Georgia Tech is a young team comprised of big talents with truly outstanding first names (or, in the case of star guard Javaris Crittenton (above), outstanding first/last name combinations). But, as is the case with most young teams, they have a hard time adjusting quickly enough on defense and turn the ball over too much. Yesterday evening, the Yellow Jackets turned the ball over 28 times and allowed their opponent a whopping 21 more shots than they took. And yet, by the time a bunch of face-painting electrical engineers stormed the court at Alexander Memorial Coliseum, Georgia Tech had pulled off what counts — at least for the time being — as a major ACC upset, beating Duke 74-63. Duke may actually be, if not exactly bad, not quite that good.

Of course, Georgia Tech and Virginia Tech, the two schools to which Duke has lost in ACC play — the first time in 11 seasons they’ve begun ACC play by going 0-2 — are both pretty well stocked with talent, the Hokie game was very close, and Georgia Tech was at home. But seeing Josh McRoberts get pushed around by Tech’s Ra’Sean Dickey (21 points) and watching Tech’s speedy guards (Anthony Morrow put up 19 points; Crittenton had 11 PTS, 7 REB, 5 AST and a game-changing steal) run circles around the troubled Duke backcourt, it’s worth wondering where this year’s Duke team will end up.
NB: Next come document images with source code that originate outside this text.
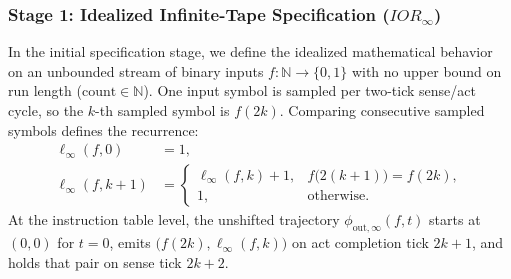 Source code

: \subsubsection{Stage 1: Idealized Infinite-Tape Specification (\texorpdfstring{$IOR_\infty$}{IOR\_inf})}
\label{sec:case-machine-reference}
In the initial specification stage, we define the idealized mathematical behavior on an unbounded stream of binary inputs $f:\mathbb{N}\to\{0,1\}$ with no upper bound on run length ($\mathrm{count}\in\mathbb{N}$). One input symbol is sampled per two-tick sense/act cycle, so the $k$-th sampled symbol is $f(2k)$. Comparing consecutive sampled symbols defines the recurrence:
\begin{equation}
\begin{aligned}
  \ell_\infty(f,0) &= 1, \\
  \ell_\infty(f,k{+}1) &=
  \begin{cases}
    \ell_\infty(f,k)+1, & f\bigl(2(k{+}1)\bigr)=f(2k),\\
    1, & \text{otherwise.}
  \end{cases}
\end{aligned}
  \label{eq:rle-inf-recurrence}
\end{equation}
At the instruction table level, the unshifted trajectory $\phi_{\mathrm{out},\infty}(f,t)$ starts at $(0,0)$ for $t=0$, emits $\bigl(f(2k),\ell_\infty(f,k)\bigr)$ on act completion tick $2k+1$, and holds that pair on sense tick $2k+2$.

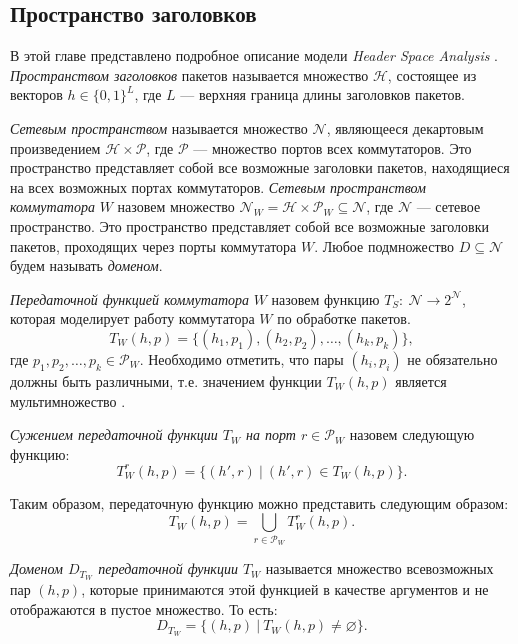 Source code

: \documentclass[../thesis.tex]{subfiles}
\begin{document}
\subsection{Пространство заголовков}

В этой главе представлено подробное описание модели \textit{Header Space Analysis} \cite{kazemian2012header}.
\\

\textit{Пространством заголовков} пакетов называется множество $\mathcal{H}$, состоящее из векторов $h\in \{0,1\}^L$, где $L$ --- верхняя граница длины заголовков пакетов.

\textit{Сетевым пространством} называется множество $\mathcal{N}$, являющееся декартовым произведением $\mathcal{H} \times \mathcal{P}$, где $\mathcal{P}$ --- множество портов всех коммутаторов.
Это пространство представляет собой все возможные заголовки пакетов, находящиеся на всех возможных портах коммутаторов.
\textit{Сетевым пространством коммутатора} $W$ назовем множество $\mathcal{N}_W = \mathcal{H} \times \mathcal{P}_W \subseteq \mathcal{N}$, где $\mathcal{N}$ --- сетевое пространство.
Это пространство представляет собой все возможные заголовки пакетов, проходящих через порты коммутатора $W$.
Любое подмножество $D\subseteq \mathcal{N}$ будем называть \textit{доменом}.

\textit{Передаточной функцией коммутатора} $W$ назовем функцию $T_S:\ \mathcal{N} \rightarrow 2^{\mathcal{N}}$, которая моделирует работу коммутатора $W$ по обработке пакетов.
\begin{equation}
T_W(h,p) = \big\{ (h_1,p_1), (h_2,p_2), \dots, (h_k,p_k) \big\},
\end{equation}
где $p_1,p_2,\dots,p_k\in \mathcal{P}_W$.
Необходимо отметить, что пары $(h_i,p_i)$ не обязательно должны быть различными, т.е. значением функции $T_W(h,p)$ является мультимножество \cite{jech2013set}.

\textit{Сужением передаточной функции $T_W$ на порт $r\in \mathcal{P}_W$} назовем следующую функцию:
\begin{equation}
T^r_W(h,p) = \big\{ (h',r)\ |\ (h',r)\in T_W(h,p) \big\}.
\end{equation}

Таким образом, передаточную функцию можно представить следующим образом:
\begin{equation}
  T_W(h,p) = \bigcup_{r\in \mathcal{P}_W} {T^r_W(h,p)}.
\end{equation}

\textit{Доменом $D_{T_W}$ передаточной функции $T_W$} называется множество всевозможных пар $(h,p)$, которые принимаются этой функцией в качестве аргументов и не отображаются в пустое множество.
То есть:
\begin{equation}
D_{T_W} = \big\{ (h,p)\ |\ T_W(h,p)\neq \varnothing \big\}.
\end{equation}
\end{document}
That ’96 team that started 0-2, by the way, finished at 18-13.

The Charlotte News-Observer‘s Luciana Chavez points out that “the Devils (13-3, 0-2 ACC) are struggling to do smaller things like communicate and convert. In their past two games, that has made it hard to do the biggest thing — win.” Although he neglected to point out that he looks increasingly like the puppet from the Saw family of films, Duke’s Coach K isn’t panicking yet:

Coach Mike Krzyzewski said he feels this team needs more time to ripen than outsiders usually give Duke teams.

“Young teams have to learn how to win,” he said. “We’ve won a lot [at Duke]. You inherit money, some people do. You don’t inherit how to win. You learn that.”

“We’re not used to [losing] and we don’t want to become used to it,” (Guard Greg) Paulus said. “We have to get back to the basics. We don’t like the feeling. And we’re not trying to feel that way.”